> [RECORDS FOR THIS TASK]
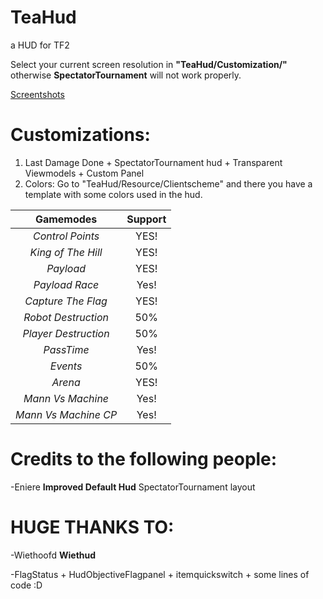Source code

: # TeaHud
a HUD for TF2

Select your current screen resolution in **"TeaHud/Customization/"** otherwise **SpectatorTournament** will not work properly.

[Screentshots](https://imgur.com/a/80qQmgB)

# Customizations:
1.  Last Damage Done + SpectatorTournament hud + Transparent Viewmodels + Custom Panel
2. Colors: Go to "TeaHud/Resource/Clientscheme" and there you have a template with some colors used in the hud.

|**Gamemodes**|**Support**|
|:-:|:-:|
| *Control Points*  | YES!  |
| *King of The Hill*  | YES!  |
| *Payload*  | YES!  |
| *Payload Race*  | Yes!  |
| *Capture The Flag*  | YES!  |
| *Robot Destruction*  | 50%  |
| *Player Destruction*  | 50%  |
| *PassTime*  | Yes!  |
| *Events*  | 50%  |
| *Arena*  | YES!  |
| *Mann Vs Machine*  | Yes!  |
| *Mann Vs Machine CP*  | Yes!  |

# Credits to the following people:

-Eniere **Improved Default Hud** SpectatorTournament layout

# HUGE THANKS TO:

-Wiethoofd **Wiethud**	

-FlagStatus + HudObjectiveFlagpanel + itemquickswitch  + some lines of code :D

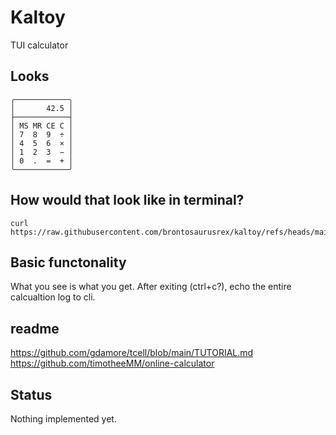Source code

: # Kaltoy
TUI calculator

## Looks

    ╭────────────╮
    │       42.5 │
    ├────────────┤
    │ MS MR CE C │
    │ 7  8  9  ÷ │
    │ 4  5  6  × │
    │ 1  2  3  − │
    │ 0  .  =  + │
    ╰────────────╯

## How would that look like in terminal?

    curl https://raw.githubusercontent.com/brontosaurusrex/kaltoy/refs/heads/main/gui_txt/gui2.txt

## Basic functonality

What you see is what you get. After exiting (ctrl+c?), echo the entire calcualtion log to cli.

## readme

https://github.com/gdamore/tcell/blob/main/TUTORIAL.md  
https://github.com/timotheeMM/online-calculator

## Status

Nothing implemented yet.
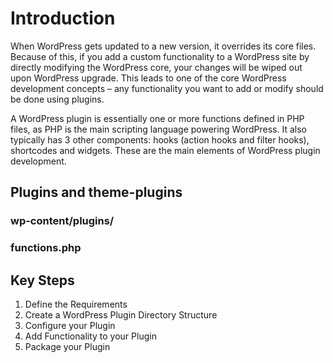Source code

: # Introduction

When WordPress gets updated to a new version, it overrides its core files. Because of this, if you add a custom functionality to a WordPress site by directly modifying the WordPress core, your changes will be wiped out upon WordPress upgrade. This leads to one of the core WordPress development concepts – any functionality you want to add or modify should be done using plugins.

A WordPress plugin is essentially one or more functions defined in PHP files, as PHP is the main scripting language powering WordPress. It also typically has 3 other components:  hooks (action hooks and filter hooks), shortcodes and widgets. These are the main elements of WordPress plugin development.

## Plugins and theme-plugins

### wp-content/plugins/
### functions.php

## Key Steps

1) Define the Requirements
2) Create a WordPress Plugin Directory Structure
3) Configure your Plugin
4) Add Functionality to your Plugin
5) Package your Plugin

==

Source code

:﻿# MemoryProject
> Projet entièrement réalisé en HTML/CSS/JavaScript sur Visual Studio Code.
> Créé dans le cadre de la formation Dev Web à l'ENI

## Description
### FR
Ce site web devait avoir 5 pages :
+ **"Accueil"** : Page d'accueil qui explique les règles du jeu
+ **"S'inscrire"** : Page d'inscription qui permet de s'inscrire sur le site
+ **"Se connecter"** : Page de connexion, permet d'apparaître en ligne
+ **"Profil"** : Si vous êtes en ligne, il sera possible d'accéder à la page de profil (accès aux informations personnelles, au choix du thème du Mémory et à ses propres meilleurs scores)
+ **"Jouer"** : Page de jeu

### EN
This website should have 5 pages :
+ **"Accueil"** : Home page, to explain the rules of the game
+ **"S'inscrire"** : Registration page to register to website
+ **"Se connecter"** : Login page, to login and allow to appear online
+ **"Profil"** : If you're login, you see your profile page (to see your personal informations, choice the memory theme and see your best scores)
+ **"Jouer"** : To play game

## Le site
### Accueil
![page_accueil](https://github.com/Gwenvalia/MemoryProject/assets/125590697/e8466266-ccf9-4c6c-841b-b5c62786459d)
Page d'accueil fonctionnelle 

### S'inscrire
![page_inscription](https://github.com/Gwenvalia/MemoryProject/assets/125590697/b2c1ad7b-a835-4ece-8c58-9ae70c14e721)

> [BRIEF] Extract every line above that contains the word "some".

> [OUTPUT FOR THIS TASK]
2. Colors: Go to "TeaHud/Resource/Clientscheme" and there you have a template with some colors used in the hud.
-FlagStatus + HudObjectiveFlagpanel + itemquickswitch  + some lines of code :D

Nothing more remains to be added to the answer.